I refer to this as a Product Experience Team (PXT) Ok, what’s this all about. For starters, please stop building teams around features. Build teams around experiences. Sure we have features in there but that’s why we keep building crappy products because we focus solely on the feature not the experience- journey the user takes through a product.

Just to be clear, in the below diagram you can place a persona, experience or a big idea in the middle. All of the practitioners clan up and work to find common ground and glean confidence by working together, having healthy conflict and solving complex human centered product problems together.

The chart below “Product Experience” is a way of structuring a team around a persona. Each product team in my mind is what I call a product couple. Product Experience Manager, User Experience Designer sprinkle in at least four developers and bam! PXT. (Side note always try to keep the teams small.) These individuals are all responsible for the experience inside the product. For example: The Skills Development Leader Team (see chart below) is responsible for the “Reporting Experience” which has several different features within it.
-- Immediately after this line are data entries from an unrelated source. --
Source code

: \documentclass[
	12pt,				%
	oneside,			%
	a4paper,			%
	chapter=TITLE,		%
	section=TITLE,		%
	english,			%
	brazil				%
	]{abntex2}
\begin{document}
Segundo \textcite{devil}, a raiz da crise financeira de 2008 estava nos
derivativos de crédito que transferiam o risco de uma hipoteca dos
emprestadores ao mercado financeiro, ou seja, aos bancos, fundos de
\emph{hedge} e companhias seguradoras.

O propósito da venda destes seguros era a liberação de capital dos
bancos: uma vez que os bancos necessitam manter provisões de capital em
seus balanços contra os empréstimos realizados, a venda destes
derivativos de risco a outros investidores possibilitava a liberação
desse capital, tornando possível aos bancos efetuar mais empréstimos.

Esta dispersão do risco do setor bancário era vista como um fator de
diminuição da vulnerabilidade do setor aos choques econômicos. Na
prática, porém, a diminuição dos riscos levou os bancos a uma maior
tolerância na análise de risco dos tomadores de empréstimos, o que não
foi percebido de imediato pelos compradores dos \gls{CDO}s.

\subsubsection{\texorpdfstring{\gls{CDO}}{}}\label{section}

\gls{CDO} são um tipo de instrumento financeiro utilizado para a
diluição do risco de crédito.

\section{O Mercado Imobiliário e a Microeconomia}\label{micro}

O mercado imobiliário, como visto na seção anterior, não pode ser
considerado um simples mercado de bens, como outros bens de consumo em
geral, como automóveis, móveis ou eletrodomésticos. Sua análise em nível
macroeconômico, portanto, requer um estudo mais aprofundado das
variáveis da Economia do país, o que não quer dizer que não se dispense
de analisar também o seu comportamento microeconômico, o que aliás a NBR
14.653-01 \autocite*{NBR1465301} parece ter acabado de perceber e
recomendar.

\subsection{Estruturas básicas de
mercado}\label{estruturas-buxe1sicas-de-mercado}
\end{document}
That way when they build the reporting experience they can think of all the ingredients that need to be in place to surprise and delight users. Is this making sense? If not hit me up here http://bit.ly/1aqErCK

A LITTLE MORE ABOUT PRODUCT EXPERIENCE TEAMS (PXT)

If I where to describe what my teams do everyday I would say 85% of their time is discovery driven. We focus on the experience of the product and the direction it should take. The title we use to describe these individuals is a Product Experience Manager or PXM for short. As for the other 15% I would say that most of this is organizing, communicating, and collaborating with different parts of the organization to inform them on what’s happening when. A little project managerish if I am being honest, but I hate to say those words. Nothing against project management. I just don’t see it as necessary if you are building these types of teams.

DISCOVERY DRIVEN: What does discovery driven mean? It is the study and practice of ethnographic techniques, combing over qualitative data from prototype observation interviews, aggregating qualitative responses from voice of customer sessions to define the next path forward and a deep review of quantitative data sets once the product has hit the streets at scale. This does not replace User Experience Design which embodies much different techniques but instead couples itself even tighter to the task flow diagrams, journey maps, hot spots drills and user story mapping practices. This also includes our development teams at a very significant level. We don’t think of development and product as a different group sitting on the opposite side of an aisle. Developers are all part of the ethnographic research with PXM and UX design in daily work. They are the technical side of the conversation and thinking we bring to building a product. This can all work in matrix organizations or can report into one leader be it the CTO or CPO. The point is, they are one experience team. We have nine of these teams all cross-functional, co-located. Below is an example of what this actually looks like.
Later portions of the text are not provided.